Your Turn (If There’s a You to Turn)
Have you touched this territory? Those moments where the self goes transparent and reality reveals its theatrical nature?
Or does this all sound like beautiful insanity?
Either response is valid. Sometimes the most honest thing we can say is “I have no idea what you’re talking about, but something in it resonates.”
Drop your experience in the comments. Sometimes the terrain feels less surreal when we know others are navigating it too.
Keep dissolving into what you’ve always been,
Cian
P.S. For those who found this interesting, you might want to read about when I discovered I’m “free of myself” or when time literally collapsed. Each piece documents different aspects of this territory from different angles.
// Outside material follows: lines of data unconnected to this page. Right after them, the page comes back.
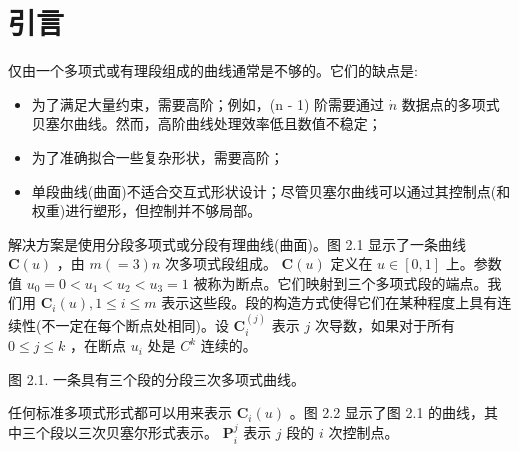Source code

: \documentclass[../main.tex]{subfiles}
\begin{document}
\section{引言}
仅由一个多项式或有理段组成的曲线通常是不够的。它们的缺点是:

\begin{itemize}
\item 为了满足大量约束，需要高阶；例如，(n - 1) 阶需要通过 \(\dot{n}\) 数据点的多项式贝塞尔曲线。然而，高阶曲线处理效率低且数值不稳定；
\end{itemize}

\begin{itemize}
\item 为了准确拟合一些复杂形状，需要高阶；
\end{itemize}

\begin{itemize}
\item 单段曲线(曲面)不适合交互式形状设计；尽管贝塞尔曲线可以通过其控制点(和权重)进行塑形，但控制并不够局部。
\end{itemize}

解决方案是使用分段多项式或分段有理曲线(曲面)。图 2.1 显示了一条曲线 \(\mathbf{C}\left( u\right)\) ，由 \(m\left( { = 3}\right) n\) 次多项式段组成。 \(\mathbf{C}\left( u\right)\) 定义在 \(u \in  \left\lbrack  {0,1}\right\rbrack\) 上。参数值 \({u}_{0} = 0 < {u}_{1} < {u}_{2} < {u}_{3} = 1\) 被称为断点。它们映射到三个多项式段的端点。我们用 \({\mathbf{C}}_{i}\left( u\right) ,1 \leq  i \leq  m\) 表示这些段。段的构造方式使得它们在某种程度上具有连续性(不一定在每个断点处相同)。设 \({\mathbf{C}}_{i}^{\left( j\right) }\) 表示 \(j\) 次导数，如果对于所有 \(0 \leq  j \leq  k\) ，在断点 \({u}_{i}\) 处是 \({C}^{k}\) 连续的。

\begin{center}
\begin{minipage}{14cm}
\vspace*{.6\baselineskip}
\centering
{}
\par\smallskip
图 2.1. 一条具有三个段的分段三次多项式曲线。
\end{minipage}
\end{center}

任何标准多项式形式都可以用来表示 \({\mathbf{C}}_{i}\left( u\right)\) 。图 2.2 显示了图 2.1 的曲线，其中三个段以三次贝塞尔形式表示。 \({\mathbf{P}}_{i}^{j}\) 表示 \(j\) 段的 \(i\) 次控制点。
\end{document}
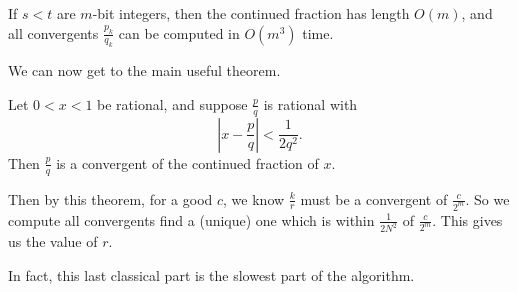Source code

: \documentclass[a4paper]{article}
\begin{document}
\begin{thm}
  If $s < t$ are $m$-bit integers, then the continued fraction has length $O(m)$, and all convergents $\frac{p_k}{q_k}$ can be computed in $O(m^3)$ time.
\end{thm}

We can now get to the main useful theorem.
\begin{thm}
  Let $0 < x < 1$ be rational, and suppose $\frac{p}{q}$ is rational with
  \[
    \left|x - \frac{p}{q}\right| < \frac{1}{2q^2}.
  \]
  Then $\frac{p}{q}$ is a convergent of the continued fraction of $x$.
\end{thm}

Then by this theorem, for a good $c$, we know $\frac{k}{r}$ must be a convergent of $\frac{c}{2^m}$. So we compute all convergents find a (unique) one which is within $\frac{1}{2N^2}$ of $\frac{c}{2^m}$. This gives us the value of $r$.

In fact, this last classical part is the slowest part of the algorithm.
\end{document}
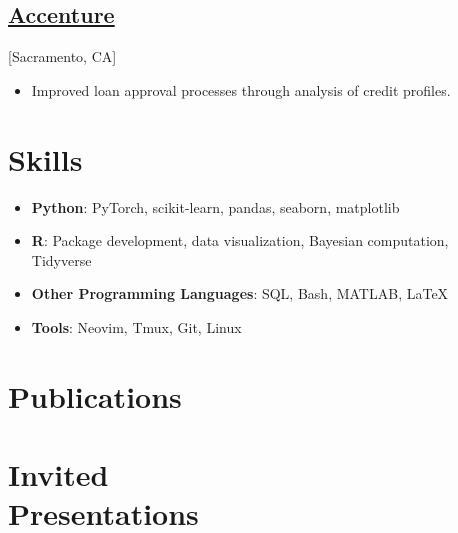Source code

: \documentclass{wm_cv}
\begin{document}
\subsection{\href{https://en.wikipedia.org/wiki/Accenture}{Accenture}}[Sacramento, CA]
\begin{positions}
\end{positions}

\begin{itemize}
  \item Improved loan approval processes through analysis of credit profiles. 
\end{itemize}


\section{Skills}
\begin{itemize}
  \item \textbf{Python}: PyTorch, scikit-learn, pandas, seaborn, matplotlib
  \item \textbf{R}: Package development, data visualization, Bayesian computation, Tidyverse
  \item \textbf{Other Programming Languages}: SQL, Bash, MATLAB, \LaTeX
  \item \textbf{Tools}: Neovim, Tmux, Git, Linux
\end{itemize}



\section{Publications}%


\section{Invited \\ Presentations}
\end{document}
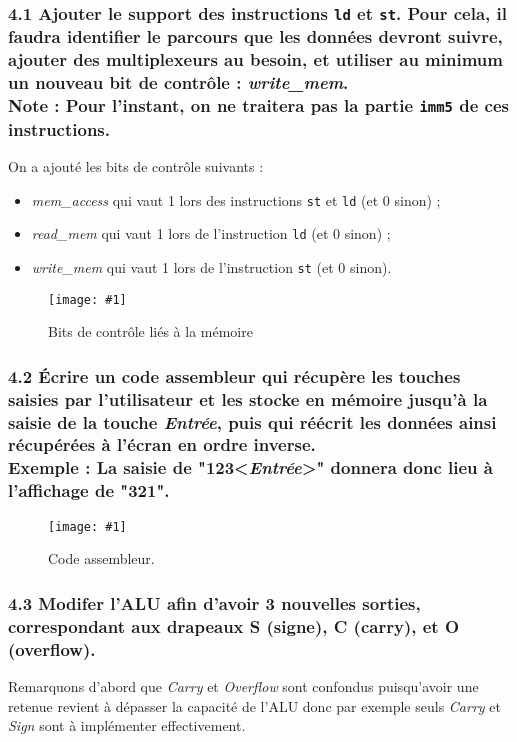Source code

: \documentclass[twoside, 12pt, a4paper]{article}
\newcommand{\cf}[3]{
    \begin{figure}[!hbt]
        \centering
        \texttt{[image: \#1]}
    \caption{#3}\label{Fig:#1}
    \end{figure}
}
\newcommand{\hcf}[2]{\cf{#1}{.75}{#2}}
\begin{document}
        \subsubsection*{\textbf{4.1} Ajouter le support des instructions \texttt{ld} et \texttt{st}. Pour cela, il faudra identifier le parcours que les données devront suivre, ajouter des multiplexeurs au besoin, et utiliser au minimum un nouveau bit de contrôle : \textit{write\_mem}.\\
        \textbf{Note : } Pour l'instant, on ne traitera pas la partie \texttt{imm5} de ces instructions.}

On a ajouté les bits de contrôle suivants :
\begin{itemize}
    \item \textit{mem\_access} qui vaut 1 lors des instructions \texttt{st} et \texttt{ld} (et 0 sinon) ;
    \item \textit{read\_mem} qui vaut 1 lors de l'instruction \texttt{ld} (et 0 sinon) ;
    \item \textit{write\_mem} qui vaut 1 lors de l'instruction \texttt{st} (et 0 sinon).
\end{itemize}

\hcf{ctrl_mem.png}{Bits de contrôle liés à la mémoire}

        \subsubsection*{\textbf{4.2} Écrire un code assembleur qui récupère les touches saisies par l'utilisateur et les stocke en mémoire jusqu'à la saisie de la touche \textit{Entrée}, puis qui réécrit les données ainsi récupérées à l'écran en ordre inverse. \\
        \textbf{Exemple : } La saisie de "123<\textit{Entrée}>" donnera donc lieu à l'affichage de "321".}

\hcf{150.png}{Code assembleur.}
        
        \subsubsection*{\textbf{4.3} Modifer l'ALU afin d'avoir 3 nouvelles sorties, correspondant aux drapeaux S (signe), C (carry), et O (overflow).}

Remarquons d'abord que \textit{Carry} et \textit{Overflow} sont confondus puisqu'avoir une retenue revient à dépasser la capacité de l'ALU donc par exemple seuls \textit{Carry} et \textit{Sign} sont à implémenter effectivement.
\end{document}
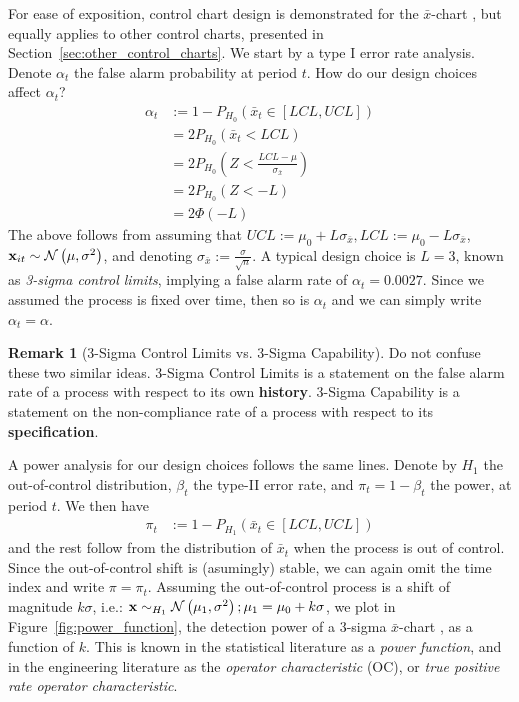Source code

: \documentclass[12pt,a4paper]{report}
\theoremstyle{plain}
\theoremstyle{definition}
\newtheorem{remark}{Remark}
\newcommand{\barxChart}{$\bar{x}$-chart }
\newcommand{\sigmabar}{\sigma_{\bar{x}}}
\newcommand{\arm}{L}
\begin{document}
For ease of exposition, control chart design is demonstrated for the \barxChart, but equally applies to other control charts, presented in Section~\ref{sec:other_control_charts}.
We start by a type I error rate analysis. 
Denote $\alpha_t$ the false alarm probability at period $t$.
How do our design choices affect $\alpha_t$?
\begin{align}
	\alpha_t &:= 1-P_{H_0}(\bar{x}_t \in [LCL,UCL]) \\
	&= 2 P_{H_0}(\bar{x}_t<LCL) \\
	&= 2 P_{H_0}(Z<\frac{LCL-\mu}{\sigma_{\bar{x}}}) \\
	&= 2 P_{H_0}(Z < -\arm) \\
	&= 2 \Phi(-L)
\end{align}
The above follows from assuming that $UCL:=\mu_0 + \arm \sigmabar, LCL:= \mu_0 - \arm \sigmabar$, $\mathbf{x}_{it}\sim \mathcal{N}\left(\mu,\sigma^2\right)$, and denoting $\sigmabar:= \frac{\sigma}{\sqrt{n}}$.
A typical design choice is $\arm=3$, known as \emph{3-sigma control limits}, implying a false alarm rate of $\alpha_t=0.0027$.
Since we assumed the process is fixed over time, then so is $\alpha_t$ and we can simply write $\alpha_t=\alpha$.

\begin{remark}[3-Sigma Control Limits vs. 3-Sigma Capability]
Do not confuse these two similar ideas.
3-Sigma Control Limits is a statement on the false alarm rate of a process with respect to its own \textbf{history}.
3-Sigma Capability is a statement on the non-compliance rate of a process with respect to its \textbf{specification}.
\end{remark}


A power analysis for our design choices follows the same lines.
Denote by $H_1$ the out-of-control distribution,  $\beta_t$ the type-II error rate, and $\pi_t=1-\beta_t$ the power, at period $t$.
We then have
\begin{align}
	\pi_t &:= 1-P_{H_1}(\bar{x}_t \in [LCL,UCL])
\end{align}
and the rest follow from the distribution of $\bar{x}_t$ when the process is out of control.
Since the out-of-control shift is (asumingly) stable, we can again omit the time index and write $\pi=\pi_t$.
Assuming the out-of-control process is a shift of magnitude $k \sigma$, i.e.: $\mathbf{x} \sim_{H_1} \mathcal{N}\left(\mu_1,\sigma^2\right); \mu_1=\mu_0+ k \sigma$, we plot in Figure~\ref{fig:power_function}, the detection power of a 3-sigma \barxChart, as a function of $k$. 
This is known in the statistical literature as a \emph{power function}, and in the engineering literature as the \emph{operator characteristic} (OC), or \emph{true positive rate operator characteristic}.
\end{document}

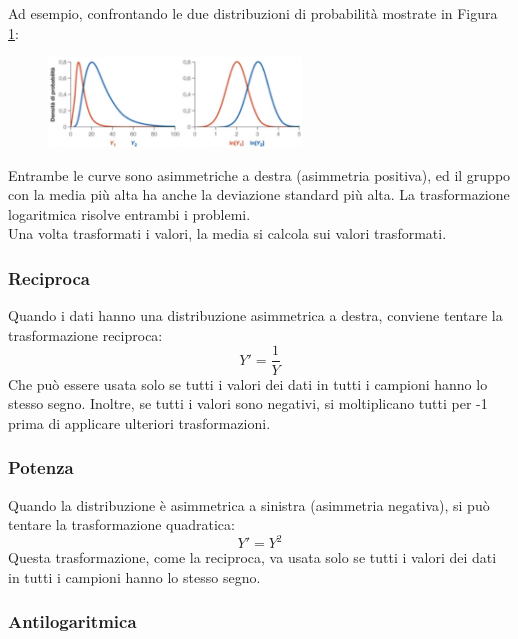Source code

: \documentclass[10pt, draft]{book}
\begin{document}
Ad esempio, confrontando le due distribuzioni di probabilità mostrate in Figura \ref{fig13.3-1}:\\
\begin{figure}[H]
    \centering
    \includegraphics[width=0.6\textwidth]{fig13.3-1}
    \caption{\small{}}
    \label{fig13.3-1}
\end{figure}

Entrambe le curve sono asimmetriche a destra (asimmetria positiva), ed il gruppo con la media più alta ha anche la deviazione standard più alta. La trasformazione logaritmica risolve entrambi i problemi.\\
Una volta trasformati i valori, la media si calcola sui valori trasformati.

\subsubsection{Reciproca}

Quando i dati hanno una distribuzione asimmetrica a destra, conviene tentare la trasformazione reciproca:
\begin{equation}
    Y' = \frac{1}{Y}
\end{equation}
Che può essere usata solo se tutti i valori dei dati in tutti i campioni hanno lo stesso segno. Inoltre, se tutti i valori sono negativi, si moltiplicano tutti per -1 prima di applicare ulteriori trasformazioni.

\subsubsection{Potenza}

Quando la distribuzione è asimmetrica a sinistra (asimmetria negativa), si può tentare la trasformazione quadratica:
\begin{equation}
    Y' = Y^2
\end{equation}
Questa trasformazione, come la reciproca, va usata solo se tutti i valori dei dati in tutti i campioni hanno lo stesso segno.

\subsubsection{Antilogaritmica}
\end{document}
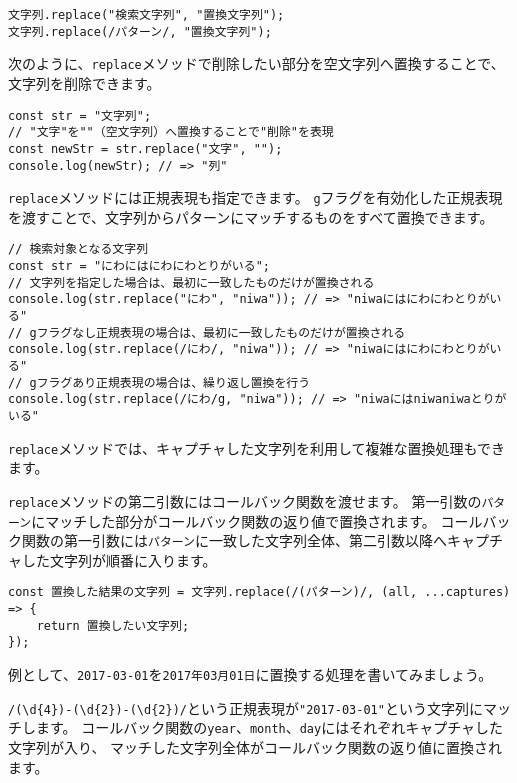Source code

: \begin{lstlisting}
文字列.replace("検索文字列", "置換文字列");
文字列.replace(/パターン/, "置換文字列");
\end{lstlisting}

次のように、\texttt{replace}メソッドで削除したい部分を空文字列へ置換することで、文字列を削除できます。

\begin{lstlisting}
const str = "文字列";
// "文字"を""（空文字列）へ置換することで"削除"を表現
const newStr = str.replace("文字", "");
console.log(newStr); // => "列"
\end{lstlisting}

\texttt{replace}メソッドには正規表現も指定できます。
\texttt{g}フラグを有効化した正規表現を渡すことで、文字列からパターンにマッチするものをすべて置換できます。

\begin{lstlisting}
// 検索対象となる文字列
const str = "にわにはにわにわとりがいる";
// 文字列を指定した場合は、最初に一致したものだけが置換される
console.log(str.replace("にわ", "niwa")); // => "niwaにはにわにわとりがいる"
// gフラグなし正規表現の場合は、最初に一致したものだけが置換される
console.log(str.replace(/にわ/, "niwa")); // => "niwaにはにわにわとりがいる"
// gフラグあり正規表現の場合は、繰り返し置換を行う
console.log(str.replace(/にわ/g, "niwa")); // => "niwaにはniwaniwaとりがいる"
\end{lstlisting}

\texttt{replace}メソッドでは、キャプチャした文字列を利用して複雑な置換処理もできます。

\texttt{replace}メソッドの第二引数にはコールバック関数を渡せます。
第一引数の\texttt{パターン}にマッチした部分がコールバック関数の返り値で置換されます。
コールバック関数の第一引数には\texttt{パターン}に一致した文字列全体、第二引数以降へキャプチャした文字列が順番に入ります。

\begin{lstlisting}
const 置換した結果の文字列 = 文字列.replace(/(パターン)/, (all, ...captures) => {
    return 置換したい文字列;
});
\end{lstlisting}

例として、\texttt{2017-03-01}を\texttt{2017年03月01日}に置換する処理を書いてみましょう。

\texttt{/(\textbackslash d\{4\})-(\textbackslash d\{2\})-(\textbackslash d\{2\})/}という正規表現が\texttt{"2017-03-01"}という文字列にマッチします。
コールバック関数の\texttt{year}、\texttt{month}、\texttt{day}にはそれぞれキャプチャした文字列が入り、
マッチした文字列全体がコールバック関数の返り値に置換されます。

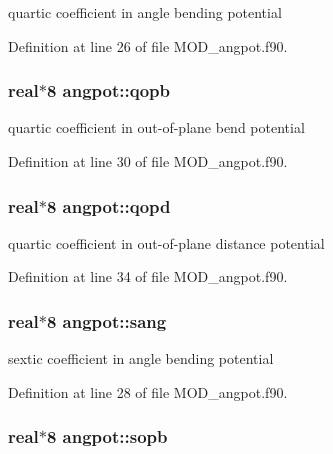 quartic coefficient in angle bending potential 



Definition at line 26 of file M\-O\-D\-\_\-angpot.\-f90.

\hypertarget{classangpot_ab17a7fab62bdf6365808195f222ec7e0}{
\subsubsection[{qopb}]{\setlength{\rightskip}{0pt plus 5cm}real$\ast$8 angpot\-::qopb}}\label{classangpot_ab17a7fab62bdf6365808195f222ec7e0}


quartic coefficient in out-\/of-\/plane bend potential 



Definition at line 30 of file M\-O\-D\-\_\-angpot.\-f90.

\hypertarget{classangpot_a9e0aceb949135ec0ff7e28f4908549f9}{
\subsubsection[{qopd}]{\setlength{\rightskip}{0pt plus 5cm}real$\ast$8 angpot\-::qopd}}\label{classangpot_a9e0aceb949135ec0ff7e28f4908549f9}


quartic coefficient in out-\/of-\/plane distance potential 



Definition at line 34 of file M\-O\-D\-\_\-angpot.\-f90.

\hypertarget{classangpot_a406ea898f2fd8574a2354e02b54c235a}{
\subsubsection[{sang}]{\setlength{\rightskip}{0pt plus 5cm}real$\ast$8 angpot\-::sang}}\label{classangpot_a406ea898f2fd8574a2354e02b54c235a}


sextic coefficient in angle bending potential 



Definition at line 28 of file M\-O\-D\-\_\-angpot.\-f90.

\hypertarget{classangpot_aecbb251975c3a907d275722e8e6a60bd}{
\subsubsection[{sopb}]{\setlength{\rightskip}{0pt plus 5cm}real$\ast$8 angpot\-::sopb}}\label{classangpot_aecbb251975c3a907d275722e8e6a60bd}



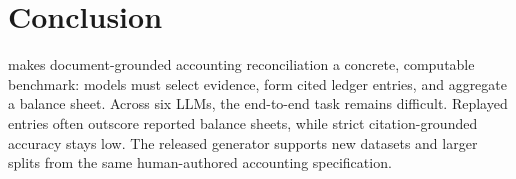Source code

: \section{Conclusion}
\label{sec:conclusion}

\benchmark{} makes document-grounded accounting reconciliation a concrete, computable benchmark: models must select evidence, form cited ledger entries, and aggregate a balance sheet. Across six LLMs, the end-to-end task remains difficult. Replayed entries often outscore reported balance sheets, while strict citation-grounded accuracy stays low. The released generator supports new datasets and larger splits from the same human-authored accounting specification.
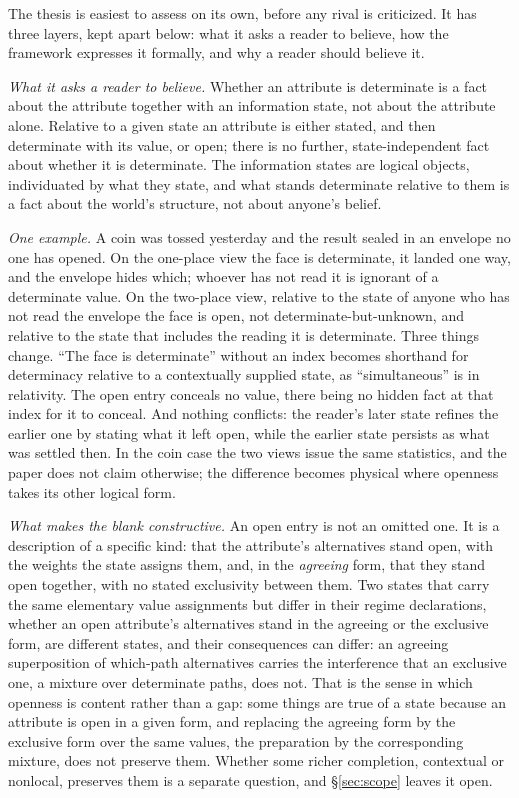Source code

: \noindent The thesis is easiest to assess on its own, before any rival is criticized. It has three layers, kept apart below: what it asks a reader to believe, how the framework expresses it formally, and why a reader should believe it.

\textit{What it asks a reader to believe.} Whether an attribute is determinate is a fact about the attribute together with an information state, not about the attribute alone. Relative to a given state an attribute is either stated, and then determinate with its value, or open; there is no further, state-independent fact about whether it is determinate. The information states are logical objects, individuated by what they state, and what stands determinate relative to them is a fact about the world's structure, not about anyone's belief.

\textit{One example.} A coin was tossed yesterday and the result sealed in an envelope no one has opened. On the one-place view the face is determinate, it landed one way, and the envelope hides which; whoever has not read it is ignorant of a determinate value. On the two-place view, relative to the state of anyone who has not read the envelope the face is open, not determinate-but-unknown, and relative to the state that includes the reading it is determinate. Three things change. ``The face is determinate'' without an index becomes shorthand for determinacy relative to a contextually supplied state, as ``simultaneous'' is in relativity. The open entry conceals no value, there being no hidden fact at that index for it to conceal. And nothing conflicts: the reader's later state refines the earlier one by stating what it left open, while the earlier state persists as what was settled then. In the coin case the two views issue the same statistics, and the paper does not claim otherwise; the difference becomes physical where openness takes its other logical form.

\textit{What makes the blank constructive.} An open entry is not an omitted one. It is a description of a specific kind: that the attribute's alternatives stand open, with the weights the state assigns them, and, in the \emph{agreeing} form, that they stand open together, with no stated exclusivity between them. Two states that carry the same elementary value assignments but differ in their regime declarations, whether an open attribute's alternatives stand in the agreeing or the exclusive form, are different states, and their consequences can differ: an agreeing superposition of which-path alternatives carries the interference that an exclusive one, a mixture over determinate paths, does not. That is the sense in which openness is content rather than a gap: some things are true of a state because an attribute is open in a given form, and replacing the agreeing form by the exclusive form over the same values, the preparation by the corresponding mixture, does not preserve them. Whether some richer completion, contextual or nonlocal, preserves them is a separate question, and \S\ref{sec:scope} leaves it open.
P.P.S. If you’re thinking “this sounds like dissociation or depersonalization disorder”—I get why. The difference is: dissociation is running away from experience. This is running so fully toward it that the runner dissolves. Dissociation feels dead and disconnected. This feels more alive than you’ve ever been. But from the outside, I can see how they might look similar.
P.P.P.S. To my teachers and those further along: if I’ve mischaracterized anything or am confusing my own process with the actual stages, please call it out. This is documentation of subjective experience, not authoritative teaching. I’m writing from inside the territory, which means my map is probably still being drawn.